======== MATERIAL FOR THIS EXERCISE

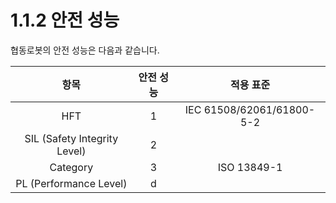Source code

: # 1.1.2 안전 성능

협동로봇의 안전 성능은 다음과 같습니다.

| **항목** | **안전 성능** | **적용 표준** |
| :---: | :---: | :---: |
| HFT | 1 | IEC 61508/62061/61800-5-2 |
| SIL \(Safety Integrity Level\) | 2 |  |
| Category | 3 | ISO 13849-1 |
| PL \(Performance Level\) | d |  |

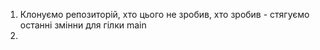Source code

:1. Клонуємо репозиторій, хто цього не зробив, хто зробив - стягуємо останні змінни для гілки main
2. 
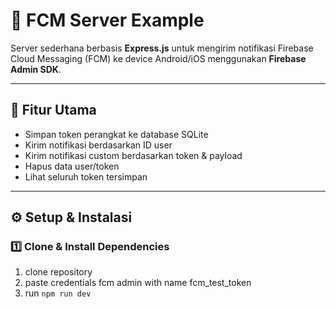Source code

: # 🔔 FCM Server Example

Server sederhana berbasis **Express.js** untuk mengirim notifikasi Firebase Cloud Messaging (FCM) ke device Android/iOS menggunakan **Firebase Admin SDK**.

---

## 🚀 Fitur Utama

- Simpan token perangkat ke database SQLite
- Kirim notifikasi berdasarkan ID user
- Kirim notifikasi custom berdasarkan token & payload
- Hapus data user/token
- Lihat seluruh token tersimpan

---

## ⚙️ Setup & Instalasi

### 1️⃣ Clone & Install Dependencies

1. clone repository
2. paste credentials fcm admin with name fcm_test_token
3. run `npm run dev`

================

TASK DESCRIPTION. Please output the records exactly, leaving the pictures out.

RESPONSE FOR THIS EXERCISE.
Source code

: # 1.1.2 안전 성능

협동로봇의 안전 성능은 다음과 같습니다.

| **항목** | **안전 성능** | **적용 표준** |
| :---: | :---: | :---: |
| HFT | 1 | IEC 61508/62061/61800-5-2 |
| SIL \(Safety Integrity Level\) | 2 |  |
| Category | 3 | ISO 13849-1 |
| PL \(Performance Level\) | d |  |

Source code

:1. Клонуємо репозиторій, хто цього не зробив, хто зробив - стягуємо останні змінни для гілки main
2. 
Source code

: # 🔔 FCM Server Example

Server sederhana berbasis **Express.js** untuk mengirim notifikasi Firebase Cloud Messaging (FCM) ke device Android/iOS menggunakan **Firebase Admin SDK**.

---

## 🚀 Fitur Utama

- Simpan token perangkat ke database SQLite
- Kirim notifikasi berdasarkan ID user
- Kirim notifikasi custom berdasarkan token & payload
- Hapus data user/token
- Lihat seluruh token tersimpan

---

## ⚙️ Setup & Instalasi

### 1️⃣ Clone & Install Dependencies

1. clone repository
2. paste credentials fcm admin with name fcm_test_token
3. run `npm run dev`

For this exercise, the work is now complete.